[Task statement] Each line that contains the word "html" is to be copied from the records below.
━━━ Material provided
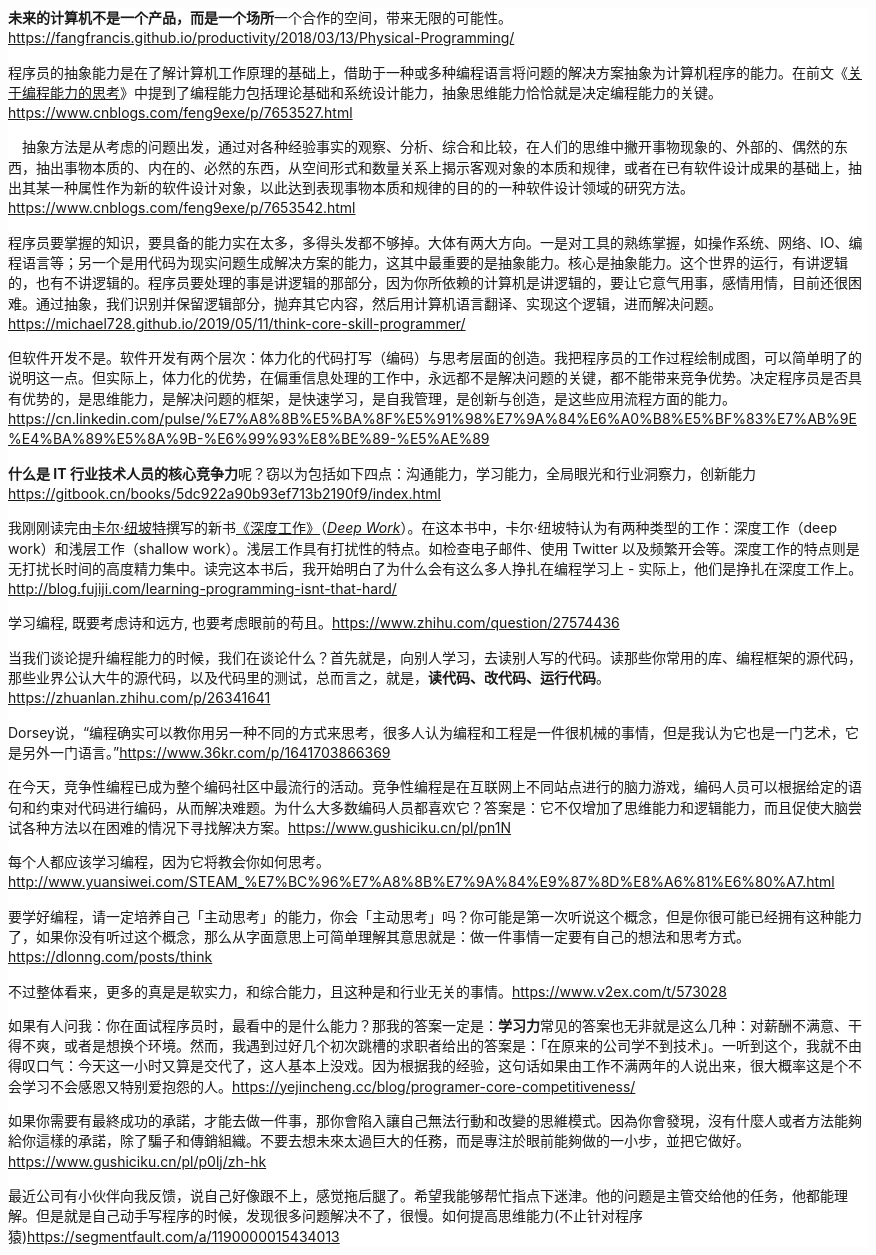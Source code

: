 **未来的计算机不是一个产品，而是一个场所**一个合作的空间，带来无限的可能性。 https://fangfrancis.github.io/productivity/2018/03/13/Physical-Programming/

程序员的抽象能力是在了解计算机工作原理的基础上，借助于一种或多种编程语言将问题的解决方案抽象为计算机程序的能力。在前文《[关于编程能力的思考](http://link.zhihu.com/?target=http%3A//mp.weixin.qq.com/s%3F__biz%3DMzAwNDE2NTgzNQ%3D%3D%26mid%3D2247483768%26idx%3D1%26sn%3D04290c7db4375140b7931a5ec7814780%26chksm%3D9b3158dcac46d1ca6dc5b0f9edd30cbca8e7b5e2c7794ff73dec52f2b4b5a6bb1f4fbadd8ecc%26scene%3D21%23wechat_redirect)》中提到了编程能力包括理论基础和系统设计能力，抽象思维能力恰恰就是决定编程能力的关键。https://www.cnblogs.com/feng9exe/p/7653527.html

　抽象方法是从考虑的问题出发，通过对各种经验事实的观察、分析、综合和比较，在人们的思维中撇开事物现象的、外部的、偶然的东西，抽出事物本质的、内在的、必然的东西，从空间形式和数量关系上揭示客观对象的本质和规律，或者在已有软件设计成果的基础上，抽出其某一种属性作为新的软件设计对象，以此达到表现事物本质和规律的目的的一种软件设计领域的研究方法。 https://www.cnblogs.com/feng9exe/p/7653542.html

程序员要掌握的知识，要具备的能力实在太多，多得头发都不够掉。大体有两大方向。一是对工具的熟练掌握，如操作系统、网络、IO、编程语言等；另一个是用代码为现实问题生成解决方案的能力，这其中最重要的是抽象能力。核心是抽象能力。这个世界的运行，有讲逻辑的，也有不讲逻辑的。程序员要处理的事是讲逻辑的那部分，因为你所依赖的计算机是讲逻辑的，要让它意气用事，感情用情，目前还很困难。通过抽象，我们识别并保留逻辑部分，抛弃其它内容，然后用计算机语言翻译、实现这个逻辑，进而解决问题。https://michael728.github.io/2019/05/11/think-core-skill-programmer/

但软件开发不是。软件开发有两个层次：体力化的代码打写（编码）与思考层面的创造。我把程序员的工作过程绘制成图，可以简单明了的说明这一点。但实际上，体力化的优势，在偏重信息处理的工作中，永远都不是解决问题的关键，都不能带来竞争优势。决定程序员是否具有优势的，是思维能力，是解决问题的框架，是快速学习，是自我管理，是创新与创造，是这些应用流程方面的能力。https://cn.linkedin.com/pulse/%E7%A8%8B%E5%BA%8F%E5%91%98%E7%9A%84%E6%A0%B8%E5%BF%83%E7%AB%9E%E4%BA%89%E5%8A%9B-%E6%99%93%E8%BE%89-%E5%AE%89

**什么是 IT 行业技术人员的核心竞争力**呢？窃以为包括如下四点：沟通能力，学习能力，全局眼光和行业洞察力，创新能力  https://gitbook.cn/books/5dc922a90b93ef713b2190f9/index.html

我刚刚读完由[卡尔·纽坡特](http://calnewport.com/about/)撰写的新书[《深度工作》](https://book.douban.com/subject/26649613/)（*[Deep Work](http://calnewport.com/books/deep-work/)*）。在这本书中，卡尔·纽坡特认为有两种类型的工作：深度工作（deep work）和浅层工作（shallow work）。浅层工作具有打扰性的特点。如检查电子邮件、使用 Twitter 以及频繁开会等。深度工作的特点则是无打扰长时间的高度精力集中。读完这本书后，我开始明白了为什么会有这么多人挣扎在编程学习上 - 实际上，他们是挣扎在深度工作上。http://blog.fujiji.com/learning-programming-isnt-that-hard/

学习编程, 既要考虑诗和远方, 也要考虑眼前的苟且。https://www.zhihu.com/question/27574436

当我们谈论提升编程能力的时候，我们在谈论什么？首先就是，向别人学习，去读别人写的代码。读那些你常用的库、编程框架的源代码，那些业界公认大牛的源代码，以及代码里的测试，总而言之，就是，**读代码、改代码、运行代码**。https://zhuanlan.zhihu.com/p/26341641

Dorsey说，“编程确实可以教你用另一种不同的方式来思考，很多人认为编程和工程是一件很机械的事情，但是我认为它也是一门艺术，它是另外一门语言。”https://www.36kr.com/p/1641703866369

在今天，竞争性编程已成为整个编码社区中最流行的活动。竞争性编程是在互联网上不同站点进行的脑力游戏，编码人员可以根据给定的语句和约束对代码进行编码，从而解决难题。为什么大多数编码人员都喜欢它？答案是：它不仅增加了思维能力和逻辑能力，而且促使大脑尝试各种方法以在困难的情况下寻找解决方案。https://www.gushiciku.cn/pl/pn1N

每个人都应该学习编程，因为它将教会你如何思考。http://www.yuansiwei.com/STEAM_%E7%BC%96%E7%A8%8B%E7%9A%84%E9%87%8D%E8%A6%81%E6%80%A7.html

要学好编程，请一定培养自己「主动思考」的能力，你会「主动思考」吗？你可能是第一次听说这个概念，但是你很可能已经拥有这种能力了，如果你没有听过这个概念，那么从字面意思上可简单理解其意思就是：做一件事情一定要有自己的想法和思考方式。https://dlonng.com/posts/think

不过整体看来，更多的真是是软实力，和综合能力，且这种是和行业无关的事情。https://www.v2ex.com/t/573028

如果有人问我：你在面试程序员时，最看中的是什么能力？那我的答案一定是：**学习力**常见的答案也无非就是这么几种：对薪酬不满意、干得不爽，或者是想换个环境。然而，我遇到过好几个初次跳槽的求职者给出的答案是：「在原来的公司学不到技术」。一听到这个，我就不由得叹口气：今天这一小时又算是交代了，这人基本上没戏。因为根据我的经验，这句话如果由工作不满两年的人说出来，很大概率这是个不会学习不会感恩又特别爱抱怨的人。https://yejincheng.cc/blog/programer-core-competitiveness/

如果你需要有最終成功的承諾，才能去做一件事，那你會陷入讓自己無法行動和改變的思維模式。因為你會發現，沒有什麼人或者方法能夠給你這樣的承諾，除了騙子和傳銷組織。不要去想未來太過巨大的任務，而是專注於眼前能夠做的一小步，並把它做好。https://www.gushiciku.cn/pl/p0lj/zh-hk

最近公司有小伙伴向我反馈，说自己好像跟不上，感觉拖后腿了。希望我能够帮忙指点下迷津。他的问题是主管交给他的任务，他都能理解。但是就是自己动手写程序的时候，发现很多问题解决不了，很慢。如何提高思维能力(不止针对程序猿)https://segmentfault.com/a/1190000015434013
━━━━━━
[Exercise output]
程序员的抽象能力是在了解计算机工作原理的基础上，借助于一种或多种编程语言将问题的解决方案抽象为计算机程序的能力。在前文《[关于编程能力的思考](http://link.zhihu.com/?target=http%3A//mp.weixin.qq.com/s%3F__biz%3DMzAwNDE2NTgzNQ%3D%3D%26mid%3D2247483768%26idx%3D1%26sn%3D04290c7db4375140b7931a5ec7814780%26chksm%3D9b3158dcac46d1ca6dc5b0f9edd30cbca8e7b5e2c7794ff73dec52f2b4b5a6bb1f4fbadd8ecc%26scene%3D21%23wechat_redirect)》中提到了编程能力包括理论基础和系统设计能力，抽象思维能力恰恰就是决定编程能力的关键。https://www.cnblogs.com/feng9exe/p/7653527.html
　抽象方法是从考虑的问题出发，通过对各种经验事实的观察、分析、综合和比较，在人们的思维中撇开事物现象的、外部的、偶然的东西，抽出事物本质的、内在的、必然的东西，从空间形式和数量关系上揭示客观对象的本质和规律，或者在已有软件设计成果的基础上，抽出其某一种属性作为新的软件设计对象，以此达到表现事物本质和规律的目的的一种软件设计领域的研究方法。 https://www.cnblogs.com/feng9exe/p/7653542.html
**什么是 IT 行业技术人员的核心竞争力**呢？窃以为包括如下四点：沟通能力，学习能力，全局眼光和行业洞察力，创新能力  https://gitbook.cn/books/5dc922a90b93ef713b2190f9/index.html
每个人都应该学习编程，因为它将教会你如何思考。http://www.yuansiwei.com/STEAM_%E7%BC%96%E7%A8%8B%E7%9A%84%E9%87%8D%E8%A6%81%E6%80%A7.html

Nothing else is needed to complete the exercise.